Collected data
=====

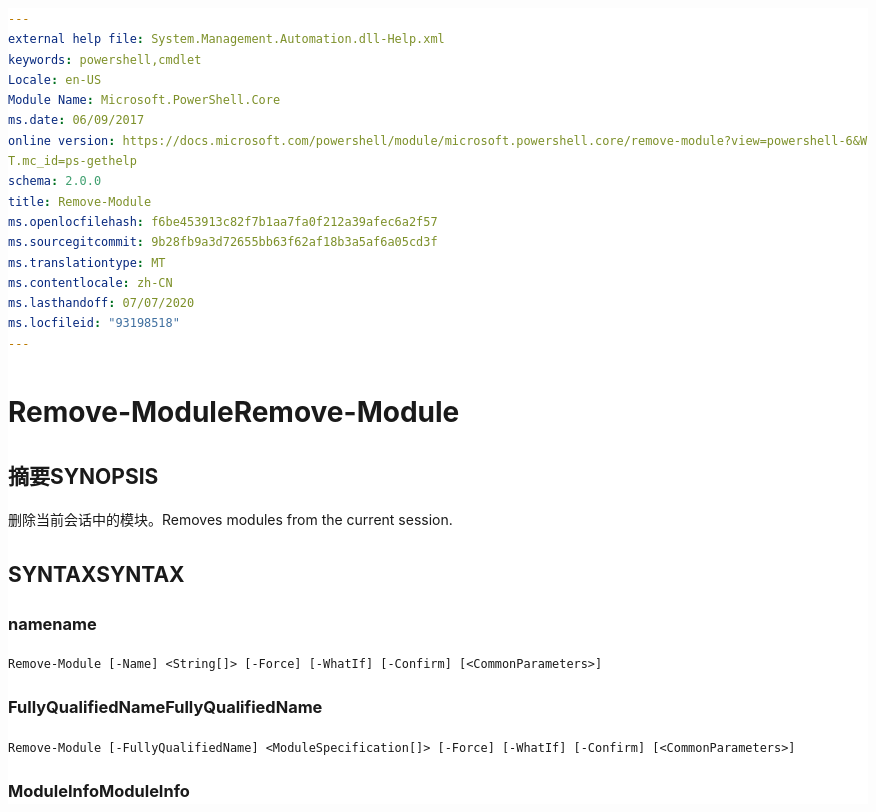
 ```yaml
---
external help file: System.Management.Automation.dll-Help.xml
keywords: powershell,cmdlet
Locale: en-US
Module Name: Microsoft.PowerShell.Core
ms.date: 06/09/2017
online version: https://docs.microsoft.com/powershell/module/microsoft.powershell.core/remove-module?view=powershell-6&WT.mc_id=ps-gethelp
schema: 2.0.0
title: Remove-Module
ms.openlocfilehash: f6be453913c82f7b1aa7fa0f212a39afec6a2f57
ms.sourcegitcommit: 9b28fb9a3d72655bb63f62af18b3a5af6a05cd3f
ms.translationtype: MT
ms.contentlocale: zh-CN
ms.lasthandoff: 07/07/2020
ms.locfileid: "93198518"
---
```

# <span data-ttu-id="7f934-103">Remove-Module</span><span class="sxs-lookup"><span data-stu-id="7f934-103">Remove-Module</span></span>

## <span data-ttu-id="7f934-104">摘要</span><span class="sxs-lookup"><span data-stu-id="7f934-104">SYNOPSIS</span></span>
<span data-ttu-id="7f934-105">删除当前会话中的模块。</span><span class="sxs-lookup"><span data-stu-id="7f934-105">Removes modules from the current session.</span></span>

## <span data-ttu-id="7f934-106">SYNTAX</span><span class="sxs-lookup"><span data-stu-id="7f934-106">SYNTAX</span></span>

### <span data-ttu-id="7f934-107">name</span><span class="sxs-lookup"><span data-stu-id="7f934-107">name</span></span>

```
Remove-Module [-Name] <String[]> [-Force] [-WhatIf] [-Confirm] [<CommonParameters>]
```

### <span data-ttu-id="7f934-108">FullyQualifiedName</span><span class="sxs-lookup"><span data-stu-id="7f934-108">FullyQualifiedName</span></span>

```
Remove-Module [-FullyQualifiedName] <ModuleSpecification[]> [-Force] [-WhatIf] [-Confirm] [<CommonParameters>]
```

### <span data-ttu-id="7f934-109">ModuleInfo</span><span class="sxs-lookup"><span data-stu-id="7f934-109">ModuleInfo</span></span>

=====

**Problem details**: From the records, copy every line that has the string "Confirm" in it.

**Exercise output**:
Remove-Module [-Name] <String[]> [-Force] [-WhatIf] [-Confirm] [<CommonParameters>]
Remove-Module [-FullyQualifiedName] <ModuleSpecification[]> [-Force] [-WhatIf] [-Confirm] [<CommonParameters>]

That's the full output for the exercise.